BEGIN DATA SHOWN

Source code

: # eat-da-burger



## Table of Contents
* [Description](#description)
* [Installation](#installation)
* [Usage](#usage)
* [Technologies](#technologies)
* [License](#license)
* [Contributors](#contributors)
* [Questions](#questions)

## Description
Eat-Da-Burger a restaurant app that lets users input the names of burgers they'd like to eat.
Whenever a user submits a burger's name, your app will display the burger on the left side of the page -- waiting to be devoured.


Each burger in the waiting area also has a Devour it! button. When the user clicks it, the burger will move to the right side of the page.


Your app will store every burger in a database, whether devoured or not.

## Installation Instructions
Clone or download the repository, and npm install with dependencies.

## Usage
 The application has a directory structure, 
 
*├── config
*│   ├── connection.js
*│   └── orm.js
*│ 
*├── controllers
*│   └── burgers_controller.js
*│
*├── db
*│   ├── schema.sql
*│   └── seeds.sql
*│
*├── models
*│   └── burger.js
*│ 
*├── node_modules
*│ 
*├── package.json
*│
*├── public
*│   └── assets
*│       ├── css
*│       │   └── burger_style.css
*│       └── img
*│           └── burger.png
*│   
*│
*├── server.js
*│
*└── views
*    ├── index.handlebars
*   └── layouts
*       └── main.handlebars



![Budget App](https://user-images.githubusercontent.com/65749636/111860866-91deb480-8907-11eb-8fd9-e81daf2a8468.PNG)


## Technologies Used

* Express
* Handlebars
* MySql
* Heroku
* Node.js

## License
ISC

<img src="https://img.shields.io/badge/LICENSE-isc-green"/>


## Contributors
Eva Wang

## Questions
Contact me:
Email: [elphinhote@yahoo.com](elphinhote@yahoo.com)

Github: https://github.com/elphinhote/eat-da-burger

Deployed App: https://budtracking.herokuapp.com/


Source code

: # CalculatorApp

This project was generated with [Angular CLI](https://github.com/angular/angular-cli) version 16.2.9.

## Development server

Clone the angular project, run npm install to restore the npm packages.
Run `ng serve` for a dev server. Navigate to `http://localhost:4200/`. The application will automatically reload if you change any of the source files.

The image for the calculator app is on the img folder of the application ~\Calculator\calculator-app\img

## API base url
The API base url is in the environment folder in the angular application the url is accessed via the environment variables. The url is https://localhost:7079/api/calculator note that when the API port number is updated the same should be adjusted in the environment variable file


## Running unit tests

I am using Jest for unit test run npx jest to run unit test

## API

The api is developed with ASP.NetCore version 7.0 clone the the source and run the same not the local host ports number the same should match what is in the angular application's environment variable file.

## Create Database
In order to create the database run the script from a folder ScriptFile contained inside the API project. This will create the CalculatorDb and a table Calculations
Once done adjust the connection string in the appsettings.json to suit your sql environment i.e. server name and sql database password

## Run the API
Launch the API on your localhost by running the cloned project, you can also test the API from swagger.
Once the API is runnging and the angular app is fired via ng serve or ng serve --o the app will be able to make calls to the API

END DATA SHOWN

Repeat the material above in full. Match it exactly.

> _RESULT OF THIS EXERCISE_:
Source code

: # eat-da-burger



## Table of Contents
* [Description](#description)
* [Installation](#installation)
* [Usage](#usage)
* [Technologies](#technologies)
* [License](#license)
* [Contributors](#contributors)
* [Questions](#questions)

## Description
Eat-Da-Burger a restaurant app that lets users input the names of burgers they'd like to eat.
Whenever a user submits a burger's name, your app will display the burger on the left side of the page -- waiting to be devoured.


Each burger in the waiting area also has a Devour it! button. When the user clicks it, the burger will move to the right side of the page.


Your app will store every burger in a database, whether devoured or not.

## Installation Instructions
Clone or download the repository, and npm install with dependencies.

## Usage
 The application has a directory structure, 
 
*├── config
*│   ├── connection.js
*│   └── orm.js
*│ 
*├── controllers
*│   └── burgers_controller.js
*│
*├── db
*│   ├── schema.sql
*│   └── seeds.sql
*│
*├── models
*│   └── burger.js
*│ 
*├── node_modules
*│ 
*├── package.json
*│
*├── public
*│   └── assets
*│       ├── css
*│       │   └── burger_style.css
*│       └── img
*│           └── burger.png
*│   
*│
*├── server.js
*│
*└── views
*    ├── index.handlebars
*   └── layouts
*       └── main.handlebars



![Budget App](https://user-images.githubusercontent.com/65749636/111860866-91deb480-8907-11eb-8fd9-e81daf2a8468.PNG)


## Technologies Used

* Express
* Handlebars
* MySql
* Heroku
* Node.js

## License
ISC

<img src="https://img.shields.io/badge/LICENSE-isc-green"/>


## Contributors
Eva Wang

## Questions
Contact me:
Email: [elphinhote@yahoo.com](elphinhote@yahoo.com)

Github: https://github.com/elphinhote/eat-da-burger

Deployed App: https://budtracking.herokuapp.com/


Source code

: # CalculatorApp

This project was generated with [Angular CLI](https://github.com/angular/angular-cli) version 16.2.9.

## Development server

Clone the angular project, run npm install to restore the npm packages.
Run `ng serve` for a dev server. Navigate to `http://localhost:4200/`. The application will automatically reload if you change any of the source files.

The image for the calculator app is on the img folder of the application ~\Calculator\calculator-app\img

## API base url
The API base url is in the environment folder in the angular application the url is accessed via the environment variables. The url is https://localhost:7079/api/calculator note that when the API port number is updated the same should be adjusted in the environment variable file


## Running unit tests

I am using Jest for unit test run npx jest to run unit test

## API

The api is developed with ASP.NetCore version 7.0 clone the the source and run the same not the local host ports number the same should match what is in the angular application's environment variable file.

## Create Database
In order to create the database run the script from a folder ScriptFile contained inside the API project. This will create the CalculatorDb and a table Calculations
Once done adjust the connection string in the appsettings.json to suit your sql environment i.e. server name and sql database password

## Run the API
Launch the API on your localhost by running the cloned project, you can also test the API from swagger.
Once the API is runnging and the angular app is fired via ng serve or ng serve --o the app will be able to make calls to the API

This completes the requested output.